Year: 2001 Vol. 67 Ed. 1 - (21º)
Relato de Casos
Pages: 127 to 130
Acoustic Neuroma in Children.
Author(s):
Oswaldo L. M. Cruz*,
Eduardo A . D. Veluttini**,
Maria E. B. Pedalini***.
Keywords: acoustic neuroma, children, unilateral sensorineural hearing loss
Abstract:
Acoustic neuroma is infrequently suspected when dialing with a child with unilateral sensorineural hearing loss. Although viral infection remains the first cause of unilateral sensorineural hearing loss in childhood, the possibility of acoustic neuroma should be included and the image study of temporal bone is advisable as it can disclose a tumor, otic capsule malformation or inflammatory process of the inner ear.

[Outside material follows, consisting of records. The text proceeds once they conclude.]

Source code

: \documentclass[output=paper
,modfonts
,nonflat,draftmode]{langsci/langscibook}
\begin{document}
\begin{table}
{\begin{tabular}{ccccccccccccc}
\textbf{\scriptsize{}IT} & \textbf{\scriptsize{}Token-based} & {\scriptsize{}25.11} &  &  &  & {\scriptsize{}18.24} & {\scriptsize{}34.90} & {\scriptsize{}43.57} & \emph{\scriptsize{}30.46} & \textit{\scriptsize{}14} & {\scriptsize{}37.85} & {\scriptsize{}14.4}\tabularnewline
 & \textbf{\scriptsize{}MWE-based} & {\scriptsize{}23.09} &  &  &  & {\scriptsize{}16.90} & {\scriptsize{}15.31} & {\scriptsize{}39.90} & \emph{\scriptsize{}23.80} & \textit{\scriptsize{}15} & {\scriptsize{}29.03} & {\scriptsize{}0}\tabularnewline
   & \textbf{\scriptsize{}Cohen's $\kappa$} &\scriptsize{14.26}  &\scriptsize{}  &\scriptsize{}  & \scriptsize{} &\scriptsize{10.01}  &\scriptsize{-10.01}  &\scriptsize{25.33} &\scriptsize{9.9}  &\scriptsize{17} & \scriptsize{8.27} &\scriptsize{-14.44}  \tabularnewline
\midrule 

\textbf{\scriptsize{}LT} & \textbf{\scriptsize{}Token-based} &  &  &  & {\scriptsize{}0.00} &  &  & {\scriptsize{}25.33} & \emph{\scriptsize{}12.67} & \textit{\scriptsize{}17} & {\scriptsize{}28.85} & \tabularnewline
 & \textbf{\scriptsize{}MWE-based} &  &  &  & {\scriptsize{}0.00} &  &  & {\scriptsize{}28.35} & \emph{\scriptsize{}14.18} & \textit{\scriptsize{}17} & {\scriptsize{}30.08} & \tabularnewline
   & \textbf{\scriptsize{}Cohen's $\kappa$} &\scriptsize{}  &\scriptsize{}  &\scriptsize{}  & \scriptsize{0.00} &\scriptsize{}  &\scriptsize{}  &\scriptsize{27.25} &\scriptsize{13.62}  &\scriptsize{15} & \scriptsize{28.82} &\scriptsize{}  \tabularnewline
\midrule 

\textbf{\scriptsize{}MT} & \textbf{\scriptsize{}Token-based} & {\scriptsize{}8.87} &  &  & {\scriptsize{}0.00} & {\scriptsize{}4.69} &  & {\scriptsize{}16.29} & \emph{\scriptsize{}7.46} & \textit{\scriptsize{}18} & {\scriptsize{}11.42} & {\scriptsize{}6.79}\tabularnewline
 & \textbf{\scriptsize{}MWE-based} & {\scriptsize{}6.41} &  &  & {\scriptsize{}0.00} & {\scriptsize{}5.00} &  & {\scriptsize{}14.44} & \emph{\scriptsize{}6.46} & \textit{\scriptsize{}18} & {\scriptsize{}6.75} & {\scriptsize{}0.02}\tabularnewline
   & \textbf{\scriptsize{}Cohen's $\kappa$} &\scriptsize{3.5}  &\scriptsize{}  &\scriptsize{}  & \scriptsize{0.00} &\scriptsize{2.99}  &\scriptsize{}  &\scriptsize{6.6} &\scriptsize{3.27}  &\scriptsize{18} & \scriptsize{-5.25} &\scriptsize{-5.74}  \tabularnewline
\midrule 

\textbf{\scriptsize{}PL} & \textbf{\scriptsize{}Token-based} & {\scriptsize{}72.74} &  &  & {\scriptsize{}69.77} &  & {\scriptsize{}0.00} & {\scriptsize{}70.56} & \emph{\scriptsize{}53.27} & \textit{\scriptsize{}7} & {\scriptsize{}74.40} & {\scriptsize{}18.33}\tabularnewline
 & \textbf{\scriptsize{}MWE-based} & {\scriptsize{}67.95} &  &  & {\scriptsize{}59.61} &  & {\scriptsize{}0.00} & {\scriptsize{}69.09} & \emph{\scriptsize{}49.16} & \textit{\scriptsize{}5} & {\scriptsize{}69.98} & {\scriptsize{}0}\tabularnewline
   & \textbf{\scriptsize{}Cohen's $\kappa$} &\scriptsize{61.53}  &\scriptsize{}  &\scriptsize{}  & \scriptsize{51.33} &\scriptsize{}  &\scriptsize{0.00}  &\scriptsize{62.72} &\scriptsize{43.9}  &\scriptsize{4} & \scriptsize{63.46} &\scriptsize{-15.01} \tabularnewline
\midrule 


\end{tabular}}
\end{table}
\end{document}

The authors present a discussion regarding the diagnosis of unilateral sensorineural hearing loss in children and a search of literature, illustrated with a case of a 8 years old child with profound unilateral (right) sensorineural hearing loss detected for 6 months. The CT study showed a 4 cm acoustic neurinoma which could be totally removed. Although the child presented a good post-operative evolution a Grade III facial paralysis remains after one year. An early diagnosis could allow a better functional evolution of the facial nerve.
INTRODUCTION
Acoustic schwannoma, not related to type 2 neurofibromatosis, is rare in children younger than 16 years. Its frequency is even lower in ages below 10 years and in our literature research we found only 7 cases published and grouped in the excellent review on the topic made by Kusunose et al.², in 1990.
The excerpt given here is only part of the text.